(Data items)

+-------+

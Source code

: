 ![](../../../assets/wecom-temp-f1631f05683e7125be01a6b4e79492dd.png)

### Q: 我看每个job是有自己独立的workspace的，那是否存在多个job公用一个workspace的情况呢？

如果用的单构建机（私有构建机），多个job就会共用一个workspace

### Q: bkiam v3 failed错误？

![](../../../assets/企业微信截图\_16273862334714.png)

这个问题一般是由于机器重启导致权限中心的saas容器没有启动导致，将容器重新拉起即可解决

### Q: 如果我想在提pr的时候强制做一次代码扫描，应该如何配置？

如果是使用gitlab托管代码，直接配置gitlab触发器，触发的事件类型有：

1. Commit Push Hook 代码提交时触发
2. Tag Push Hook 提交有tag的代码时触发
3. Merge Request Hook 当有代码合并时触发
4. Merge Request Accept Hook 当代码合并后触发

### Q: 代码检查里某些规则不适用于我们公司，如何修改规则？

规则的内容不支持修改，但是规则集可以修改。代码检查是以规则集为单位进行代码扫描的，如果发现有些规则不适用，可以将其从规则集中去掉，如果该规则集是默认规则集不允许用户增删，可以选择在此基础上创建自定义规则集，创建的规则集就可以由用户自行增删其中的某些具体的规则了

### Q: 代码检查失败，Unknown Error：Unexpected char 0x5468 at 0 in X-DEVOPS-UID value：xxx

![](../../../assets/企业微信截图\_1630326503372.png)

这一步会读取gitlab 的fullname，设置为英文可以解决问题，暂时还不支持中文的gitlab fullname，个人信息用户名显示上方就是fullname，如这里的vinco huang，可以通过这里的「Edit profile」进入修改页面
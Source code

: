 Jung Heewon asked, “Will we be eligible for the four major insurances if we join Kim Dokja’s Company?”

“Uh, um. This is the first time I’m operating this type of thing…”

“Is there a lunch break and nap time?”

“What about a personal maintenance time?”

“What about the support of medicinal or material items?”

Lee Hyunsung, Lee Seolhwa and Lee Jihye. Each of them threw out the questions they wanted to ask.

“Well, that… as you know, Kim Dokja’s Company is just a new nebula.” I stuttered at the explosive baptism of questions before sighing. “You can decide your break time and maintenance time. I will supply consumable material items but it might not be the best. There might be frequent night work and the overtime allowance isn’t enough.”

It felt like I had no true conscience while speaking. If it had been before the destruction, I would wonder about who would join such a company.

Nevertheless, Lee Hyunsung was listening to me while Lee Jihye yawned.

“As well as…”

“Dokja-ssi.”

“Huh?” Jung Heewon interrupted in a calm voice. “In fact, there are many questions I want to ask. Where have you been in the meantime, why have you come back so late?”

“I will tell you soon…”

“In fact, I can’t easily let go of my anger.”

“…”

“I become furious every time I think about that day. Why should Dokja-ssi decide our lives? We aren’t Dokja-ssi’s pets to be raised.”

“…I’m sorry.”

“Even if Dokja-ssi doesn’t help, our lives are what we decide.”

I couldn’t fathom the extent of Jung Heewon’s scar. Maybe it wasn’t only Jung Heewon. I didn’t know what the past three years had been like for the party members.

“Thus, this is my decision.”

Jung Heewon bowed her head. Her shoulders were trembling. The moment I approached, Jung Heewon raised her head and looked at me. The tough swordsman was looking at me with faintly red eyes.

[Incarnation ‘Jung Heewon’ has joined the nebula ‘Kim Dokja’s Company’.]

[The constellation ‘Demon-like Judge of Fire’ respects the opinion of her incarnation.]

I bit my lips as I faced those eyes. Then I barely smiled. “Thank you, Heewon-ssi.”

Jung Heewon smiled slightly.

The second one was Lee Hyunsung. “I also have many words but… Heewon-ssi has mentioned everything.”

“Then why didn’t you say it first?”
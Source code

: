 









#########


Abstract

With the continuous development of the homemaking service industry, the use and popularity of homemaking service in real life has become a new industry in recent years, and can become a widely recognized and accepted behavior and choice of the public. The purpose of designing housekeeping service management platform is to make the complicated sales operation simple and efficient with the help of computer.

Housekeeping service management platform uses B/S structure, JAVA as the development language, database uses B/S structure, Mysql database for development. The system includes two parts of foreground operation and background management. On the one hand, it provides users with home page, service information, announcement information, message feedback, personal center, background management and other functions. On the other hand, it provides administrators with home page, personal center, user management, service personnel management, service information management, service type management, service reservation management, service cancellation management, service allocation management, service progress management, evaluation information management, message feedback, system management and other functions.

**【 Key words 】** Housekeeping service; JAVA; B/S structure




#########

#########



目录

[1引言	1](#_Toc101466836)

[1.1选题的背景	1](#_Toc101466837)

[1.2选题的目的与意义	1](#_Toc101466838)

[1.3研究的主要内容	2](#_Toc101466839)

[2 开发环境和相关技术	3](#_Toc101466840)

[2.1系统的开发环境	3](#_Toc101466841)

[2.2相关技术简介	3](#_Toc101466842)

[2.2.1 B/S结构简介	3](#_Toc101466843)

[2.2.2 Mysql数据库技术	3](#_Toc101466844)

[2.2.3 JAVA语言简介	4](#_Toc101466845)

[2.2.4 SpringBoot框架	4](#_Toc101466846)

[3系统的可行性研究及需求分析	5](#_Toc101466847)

+-------+

* Task statement *
Return every line of the entries above that the string "first" appears in.

* Task response *
“Uh, um. This is the first time I’m operating this type of thing…”
“Then why didn’t you say it first?”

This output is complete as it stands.